#### ACTION ITEM:
Pull every line containing "GFWList" from the entries.

#### EXERCISE INPUTS:
.....

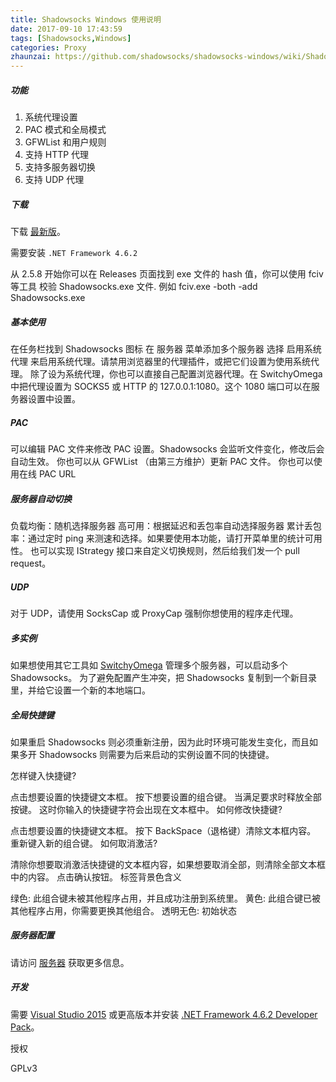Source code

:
 ```yaml
---
title: Shadowsocks Windows 使用说明
date: 2017-09-10 17:43:59
tags: [Shadowsocks,Windows]
categories: Proxy
zhaunzai: https://github.com/shadowsocks/shadowsocks-windows/wiki/Shadowsocks-Windows-%E4%BD%BF%E7%94%A8%E8%AF%B4%E6%98%8E
---
```


##### 功能

1. 系统代理设置
2. PAC 模式和全局模式
3. GFWList 和用户规则
4. 支持 HTTP 代理
5. 支持多服务器切换
6. 支持 UDP 代理

##### 下载

下载 [最新版](https://github.com/shadowsocks/shadowsocks-windows/releases)。

需要安装 `.NET Framework 4.6.2`

从 2.5.8 开始你可以在 Releases 页面找到 exe 文件的 hash 值，你可以使用 fciv 等工具 校验 Shadowsocks.exe 文件. 例如 fciv.exe -both -add Shadowsocks.exe
<!-- more -->

##### 基本使用

在任务栏找到 Shadowsocks 图标
在 服务器 菜单添加多个服务器
选择 启用系统代理 来启用系统代理。请禁用浏览器里的代理插件，或把它们设置为使用系统代理。
除了设为系统代理，你也可以直接自己配置浏览器代理。在 SwitchyOmega 中把代理设置为 SOCKS5 或 HTTP 的 127.0.0.1:1080。这个 1080 端口可以在服务器设置中设置。

##### PAC

可以编辑 PAC 文件来修改 PAC 设置。Shadowsocks 会监听文件变化，修改后会自动生效。
你也可以从 GFWList （由第三方维护）更新 PAC 文件。
你也可以使用在线 PAC URL
##### 服务器自动切换

负载均衡：随机选择服务器
高可用：根据延迟和丢包率自动选择服务器
累计丢包率：通过定时 ping 来测速和选择。如果要使用本功能，请打开菜单里的统计可用性。
也可以实现 IStrategy 接口来自定义切换规则，然后给我们发一个 pull request。

##### UDP

对于 UDP，请使用 SocksCap 或 ProxyCap 强制你想使用的程序走代理。

##### 多实例

如果想使用其它工具如 [SwitchyOmega](https://github.com/FelisCatus/SwitchyOmega) 管理多个服务器，可以启动多个 Shadowsocks。 为了避免配置产生冲突，把 Shadowsocks 复制到一个新目录里，并给它设置一个新的本地端口。

##### 全局快捷键

如果重启 Shadowsocks 则必须重新注册，因为此时环境可能发生变化，而且如果多开 Shadowsocks 则需要为后来启动的实例设置不同的快捷键。

怎样键入快捷键?

点击想要设置的快捷键文本框。
按下想要设置的组合键。
当满足要求时释放全部按键。
这时你输入的快捷键字符会出现在文本框中。
如何修改快捷键?

点击想要设置的快捷键文本框。
按下 BackSpace（退格键）清除文本框内容。
重新键入新的组合键。
如何取消激活?

清除你想要取消激活快捷键的文本框内容，如果想要取消全部，则清除全部文本框中的内容。
点击确认按钮。
标签背景色含义

绿色: 此组合键未被其他程序占用，并且成功注册到系统里。
黄色: 此组合键已被其他程序占用，你需要更换其他组合。
透明无色: 初始状态

##### 服务器配置

请访问 [服务器](https://github.com/shadowsocks/shadowsocks/wiki/Ports-and-Clients#linux--server-side) 获取更多信息。


##### 开发

需要 [Visual Studio 2015](https://www.visualstudio.com/downloads/) 或更高版本并安装 [.NET Framework 4.6.2 Developer Pack](https://www.microsoft.com/download/details.aspx?id=53321)。

授权

GPLv3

.....

#### WRITTEN SOLUTION:
3. GFWList 和用户规则
你也可以从 GFWList （由第三方维护）更新 PAC 文件。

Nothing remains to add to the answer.